Task description >>
Each and every line below goes into your answer unchanged, but leave out the images.

• • • • • • •

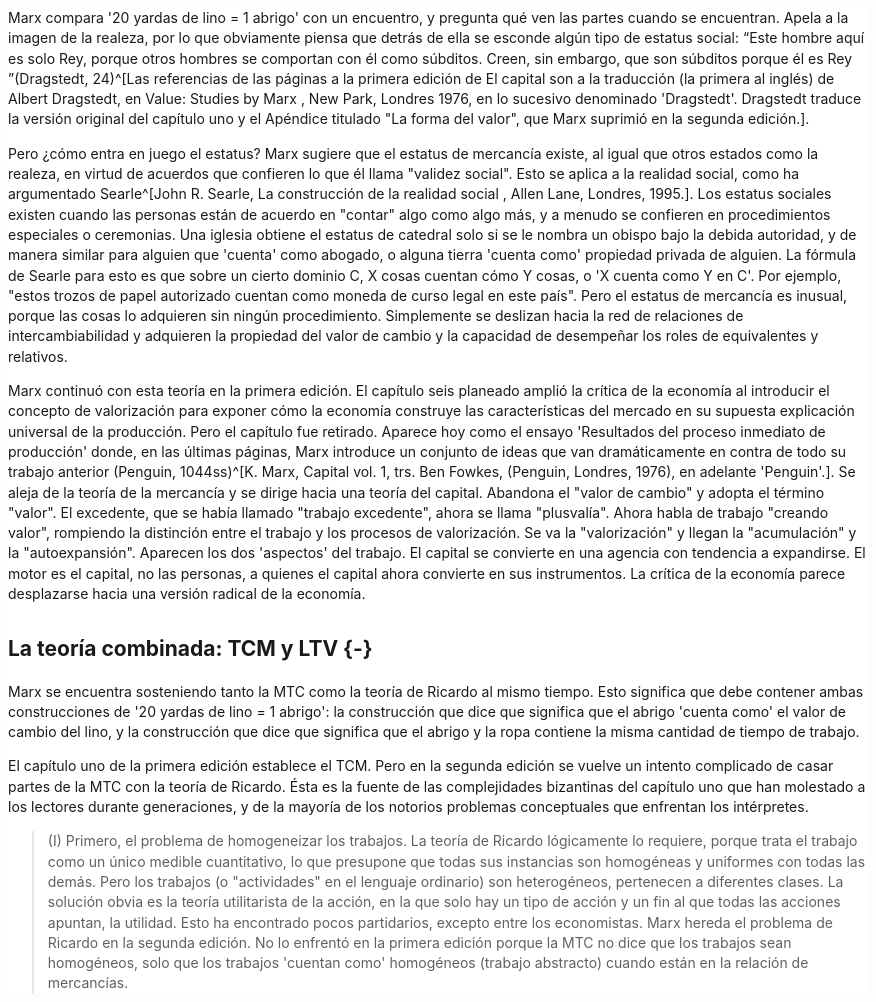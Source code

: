 Marx compara '20 yardas de lino = 1 abrigo' con un encuentro, y pregunta qué ven las partes cuando se encuentran. Apela a la imagen de la realeza, por lo que obviamente piensa que detrás de ella se esconde algún tipo de estatus social: “Este hombre aquí es solo Rey, porque otros hombres se comportan con él como súbditos. Creen, sin embargo, que son súbditos porque él es Rey ”(Dragstedt, 24)^[Las referencias de las páginas a la primera edición de El capital son a la traducción (la primera al inglés) de Albert Dragstedt, en Value: Studies by Marx , New Park, Londres 1976, en lo sucesivo denominado 'Dragstedt'. Dragstedt traduce la versión original del capítulo uno y el Apéndice titulado "La forma del valor", que Marx suprimió en la segunda edición.].

Pero ¿cómo entra en juego el estatus? Marx sugiere que el estatus de mercancía existe, al igual que otros estados como la realeza, en virtud de acuerdos que confieren lo que él llama "validez social". Esto se aplica a la realidad social, como ha argumentado Searle^[John R. Searle, La construcción de la realidad social , Allen Lane, Londres, 1995.]. Los estatus sociales existen cuando las personas están de acuerdo en "contar" algo como algo más, y a menudo se confieren en procedimientos especiales o ceremonias. Una iglesia obtiene el estatus de catedral solo si se le nombra un obispo bajo la debida autoridad, y de manera similar para alguien que 'cuenta' como abogado, o alguna tierra 'cuenta como' propiedad privada de alguien. La fórmula de Searle para esto es que sobre un cierto dominio C, X cosas cuentan cómo Y cosas, o 'X cuenta como Y en C'. Por ejemplo, "estos trozos de papel autorizado cuentan como moneda de curso legal en este país". Pero el estatus de mercancía es inusual, porque las cosas lo adquieren sin ningún procedimiento. Simplemente se deslizan hacia la red de relaciones de intercambiabilidad y adquieren la propiedad del valor de cambio y la capacidad de desempeñar los roles de equivalentes y relativos.

Marx continuó con esta teoría en la primera edición. El capítulo seis planeado amplió la crítica de la economía al introducir el concepto de valorización para exponer cómo la economía construye las características del mercado en su supuesta explicación universal de la producción. Pero el capítulo fue retirado. Aparece hoy como el ensayo 'Resultados del proceso inmediato de producción' donde, en las últimas páginas, Marx introduce un conjunto de ideas que van dramáticamente en contra de todo su trabajo anterior (Penguin, 1044ss)^[K. Marx, Capital vol. 1, trs. Ben Fowkes, (Penguin, Londres, 1976), en adelante 'Penguin'.]. Se aleja de la teoría de la mercancía y se dirige hacia una teoría del capital. Abandona el "valor de cambio" y adopta el término "valor". El excedente, que se había llamado "trabajo excedente", ahora se llama "plusvalía". Ahora habla de trabajo "creando valor", rompiendo la distinción entre el trabajo y los procesos de valorización. Se va la "valorización" y llegan la "acumulación" y la "autoexpansión". Aparecen los dos 'aspectos' del trabajo. El capital se convierte en una agencia con tendencia a expandirse. El motor es el capital, no las personas, a quienes el capital ahora convierte en sus instrumentos. La crítica de la economía parece desplazarse hacia una versión radical de la economía.

## La teoría combinada: TCM y LTV {-}

Marx se encuentra sosteniendo tanto la MTC como la teoría de Ricardo al mismo tiempo. Esto significa que debe contener ambas construcciones de '20 yardas de lino = 1 abrigo': la construcción que dice que significa que el abrigo 'cuenta como' el valor de cambio del lino, y la construcción que dice que significa que el abrigo y la ropa contiene la misma cantidad de tiempo de trabajo.

El capítulo uno de la primera edición establece el TCM. Pero en la segunda edición se vuelve un intento complicado de casar partes de la MTC con la teoría de Ricardo. Ésta es la fuente de las complejidades bizantinas del capítulo uno que han molestado a los lectores durante generaciones, y de la mayoría de los notorios problemas conceptuales que enfrentan los intérpretes.

> (I) Primero, el problema de homogeneizar los trabajos. La teoría de Ricardo lógicamente lo requiere, porque trata el trabajo como un único medible cuantitativo, lo que presupone que todas sus instancias son homogéneas y uniformes con todas las demás. Pero los trabajos (o "actividades" en el lenguaje ordinario) son heterogéneos, pertenecen a diferentes clases. La solución obvia es la teoría utilitarista de la acción, en la que solo hay un tipo de acción y un fin al que todas las acciones apuntan, la utilidad. Esto ha encontrado pocos partidarios, excepto entre los economistas. Marx hereda el problema de Ricardo en la segunda edición. No lo enfrentó en la primera edición porque la MTC no dice que los trabajos sean homogéneos, solo que los trabajos 'cuentan como' homogéneos (trabajo abstracto) cuando están en la relación de mercancías.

• • • • • • •

Solution to the problem >>
Source code

: Marx compara '20 yardas de lino = 1 abrigo' con un encuentro, y pregunta qué ven las partes cuando se encuentran. Apela a la imagen de la realeza, por lo que obviamente piensa que detrás de ella se esconde algún tipo de estatus social: “Este hombre aquí es solo Rey, porque otros hombres se comportan con él como súbditos. Creen, sin embargo, que son súbditos porque él es Rey ”(Dragstedt, 24)^[Las referencias de las páginas a la primera edición de El capital son a la traducción (la primera al inglés) de Albert Dragstedt, en Value: Studies by Marx , New Park, Londres 1976, en lo sucesivo denominado 'Dragstedt'. Dragstedt traduce la versión original del capítulo uno y el Apéndice titulado "La forma del valor", que Marx suprimió en la segunda edición.].

Pero ¿cómo entra en juego el estatus? Marx sugiere que el estatus de mercancía existe, al igual que otros estados como la realeza, en virtud de acuerdos que confieren lo que él llama "validez social". Esto se aplica a la realidad social, como ha argumentado Searle^[John R. Searle, La construcción de la realidad social , Allen Lane, Londres, 1995.]. Los estatus sociales existen cuando las personas están de acuerdo en "contar" algo como algo más, y a menudo se confieren en procedimientos especiales o ceremonias. Una iglesia obtiene el estatus de catedral solo si se le nombra un obispo bajo la debida autoridad, y de manera similar para alguien que 'cuenta' como abogado, o alguna tierra 'cuenta como' propiedad privada de alguien. La fórmula de Searle para esto es que sobre un cierto dominio C, X cosas cuentan cómo Y cosas, o 'X cuenta como Y en C'. Por ejemplo, "estos trozos de papel autorizado cuentan como moneda de curso legal en este país". Pero el estatus de mercancía es inusual, porque las cosas lo adquieren sin ningún procedimiento. Simplemente se deslizan hacia la red de relaciones de intercambiabilidad y adquieren la propiedad del valor de cambio y la capacidad de desempeñar los roles de equivalentes y relativos.

Marx continuó con esta teoría en la primera edición. El capítulo seis planeado amplió la crítica de la economía al introducir el concepto de valorización para exponer cómo la economía construye las características del mercado en su supuesta explicación universal de la producción. Pero el capítulo fue retirado. Aparece hoy como el ensayo 'Resultados del proceso inmediato de producción' donde, en las últimas páginas, Marx introduce un conjunto de ideas que van dramáticamente en contra de todo su trabajo anterior (Penguin, 1044ss)^[K. Marx, Capital vol. 1, trs. Ben Fowkes, (Penguin, Londres, 1976), en adelante 'Penguin'.]. Se aleja de la teoría de la mercancía y se dirige hacia una teoría del capital. Abandona el "valor de cambio" y adopta el término "valor". El excedente, que se había llamado "trabajo excedente", ahora se llama "plusvalía". Ahora habla de trabajo "creando valor", rompiendo la distinción entre el trabajo y los procesos de valorización. Se va la "valorización" y llegan la "acumulación" y la "autoexpansión". Aparecen los dos 'aspectos' del trabajo. El capital se convierte en una agencia con tendencia a expandirse. El motor es el capital, no las personas, a quienes el capital ahora convierte en sus instrumentos. La crítica de la economía parece desplazarse hacia una versión radical de la economía.

## La teoría combinada: TCM y LTV {-}

Marx se encuentra sosteniendo tanto la MTC como la teoría de Ricardo al mismo tiempo. Esto significa que debe contener ambas construcciones de '20 yardas de lino = 1 abrigo': la construcción que dice que significa que el abrigo 'cuenta como' el valor de cambio del lino, y la construcción que dice que significa que el abrigo y la ropa contiene la misma cantidad de tiempo de trabajo.

El capítulo uno de la primera edición establece el TCM. Pero en la segunda edición se vuelve un intento complicado de casar partes de la MTC con la teoría de Ricardo. Ésta es la fuente de las complejidades bizantinas del capítulo uno que han molestado a los lectores durante generaciones, y de la mayoría de los notorios problemas conceptuales que enfrentan los intérpretes.

> (I) Primero, el problema de homogeneizar los trabajos. La teoría de Ricardo lógicamente lo requiere, porque trata el trabajo como un único medible cuantitativo, lo que presupone que todas sus instancias son homogéneas y uniformes con todas las demás. Pero los trabajos (o "actividades" en el lenguaje ordinario) son heterogéneos, pertenecen a diferentes clases. La solución obvia es la teoría utilitarista de la acción, en la que solo hay un tipo de acción y un fin al que todas las acciones apuntan, la utilidad. Esto ha encontrado pocos partidarios, excepto entre los economistas. Marx hereda el problema de Ricardo en la segunda edición. No lo enfrentó en la primera edición porque la MTC no dice que los trabajos sean homogéneos, solo que los trabajos 'cuentan como' homogéneos (trabajo abstracto) cuando están en la relación de mercancías.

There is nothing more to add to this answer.